Published on 12:00 AM, October 23, 2010

Tangents By Ihtisham Kabir

Malcolm Gladwell <i>and the Deshi Mother </i>


Off to school. Do their mothers provide a competitive advantage to Bangladeshi children?

We all know that to achieve greatness whether in the arts or sciences, in business, or in public service one has to work awfully hard. There are no shortcuts.
But how much work is really needed? Some say five years; others fifteen. We may look to history for clues. The Taj Mahal took 22 years to build, but the Dome of Florence took over 140. Dhaka's Baldha Garden was a 34-year job. James Joyce wrote Ulysses in seven years. So, historical data is no help.
But now, amazingly, a consensus has emerged for how much work is needed to attain greatness.
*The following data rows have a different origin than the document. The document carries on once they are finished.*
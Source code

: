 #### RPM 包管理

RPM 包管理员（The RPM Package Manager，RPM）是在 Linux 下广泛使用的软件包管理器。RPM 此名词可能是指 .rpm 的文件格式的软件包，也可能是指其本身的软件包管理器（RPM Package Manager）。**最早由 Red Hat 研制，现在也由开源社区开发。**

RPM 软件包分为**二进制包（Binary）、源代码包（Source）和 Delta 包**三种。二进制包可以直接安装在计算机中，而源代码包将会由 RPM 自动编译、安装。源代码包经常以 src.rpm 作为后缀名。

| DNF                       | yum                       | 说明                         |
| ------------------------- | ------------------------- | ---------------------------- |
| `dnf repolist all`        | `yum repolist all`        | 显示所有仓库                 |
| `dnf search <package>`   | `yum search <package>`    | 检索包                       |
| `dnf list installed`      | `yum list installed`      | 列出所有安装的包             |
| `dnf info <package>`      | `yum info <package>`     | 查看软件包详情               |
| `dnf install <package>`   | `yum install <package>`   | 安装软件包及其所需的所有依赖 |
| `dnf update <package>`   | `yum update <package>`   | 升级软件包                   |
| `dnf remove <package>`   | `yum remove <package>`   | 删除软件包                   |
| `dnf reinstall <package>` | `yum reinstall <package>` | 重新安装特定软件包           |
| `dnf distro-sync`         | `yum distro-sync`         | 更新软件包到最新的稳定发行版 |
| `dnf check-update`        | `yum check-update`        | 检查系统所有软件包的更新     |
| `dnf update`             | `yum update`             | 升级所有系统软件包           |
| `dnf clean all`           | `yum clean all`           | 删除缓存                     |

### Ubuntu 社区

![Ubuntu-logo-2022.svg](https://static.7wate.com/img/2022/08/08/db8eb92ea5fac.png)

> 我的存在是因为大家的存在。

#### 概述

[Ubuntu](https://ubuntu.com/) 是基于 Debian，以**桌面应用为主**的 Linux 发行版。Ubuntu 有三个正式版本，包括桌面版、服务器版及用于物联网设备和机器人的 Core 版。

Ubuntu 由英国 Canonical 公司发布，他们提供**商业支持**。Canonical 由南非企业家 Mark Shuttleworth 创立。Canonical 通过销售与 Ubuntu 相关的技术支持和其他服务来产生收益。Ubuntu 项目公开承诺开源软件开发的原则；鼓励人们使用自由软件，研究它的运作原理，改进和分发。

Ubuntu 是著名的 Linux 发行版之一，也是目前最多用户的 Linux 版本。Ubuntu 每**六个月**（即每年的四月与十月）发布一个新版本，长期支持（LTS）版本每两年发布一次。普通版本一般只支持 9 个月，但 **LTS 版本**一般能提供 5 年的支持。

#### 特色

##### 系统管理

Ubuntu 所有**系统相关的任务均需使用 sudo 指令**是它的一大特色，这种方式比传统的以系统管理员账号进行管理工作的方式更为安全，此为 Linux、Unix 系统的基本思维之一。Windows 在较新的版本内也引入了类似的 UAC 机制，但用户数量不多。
It comes from Malcolm Gladwell.
Named by Newsweek as one of the most influential “thought leaders” of the last decade, Gladwell is a writer. His (non-fiction) books include Outliers.
In Outliers, Gladwell analyzes several successful people, including Bill Gates and The Beatles. What makes this book unique is that Gladwell quantifies the work needed to attain success. He claims that a minimum of 10,000 hours of work are needed, basing it on the work The Beatles and others did before they achieved greatness.
This “10,000 hours” has morphed into a benchmark for the world's ambitious. A Google search reveals thousands of people, from violin players with Carnegie Hall dreams to middle-aged marathon runners, who see their deliverance in this magic number.
Besides hard work, Outliers examines, in detail, other factors necessary for success: talent, timing (in economic cycle), luck, and family support and wealth. Gates apparently had all of these including a devoted Mother's Club at his school which started him on his 10,000 hours on computers.
So how do Bangladeshis measure up to Gladwell's success factors?
Agriculture works to our advantage. Gladwell claims that owing to the intense, round-the-year labour necessary in rice fields, hard work is built into the genes of the nations which produce rice. Indeed, those who once dismissed Bangladesh as a basket case are now eating their words because of the hard work of Bangladeshis in building this nation.
How about timing? In recent years Bangladesh has achieved sustained economic growth. Many more opportunities for greatness come during economic expansion, says Gladwell.
What about family support and wealth? True, most families here are far from wealthy. However, can they make up for it in support?
As an example, I offer the Bangladeshi mother. Rising before the sun, she makes breakfast and tiffin, irons her child's school uniform, gets her child ready, feeds it, finds a rickshaw, and braves traffic jams, flooded roads, inclement weather, potholes and wayward buses to deliver the child at the school's door. A few hours later, she picks up her child, feeds him or her, and drops him or her at the tutor's after a change of clothes. This daily cycle repeats for years.
If a Mothers' Club handed Bill Gates his crucial competitive advantage, who is to say the dedication of our mothers will not produce another Bill Gates or Beatles?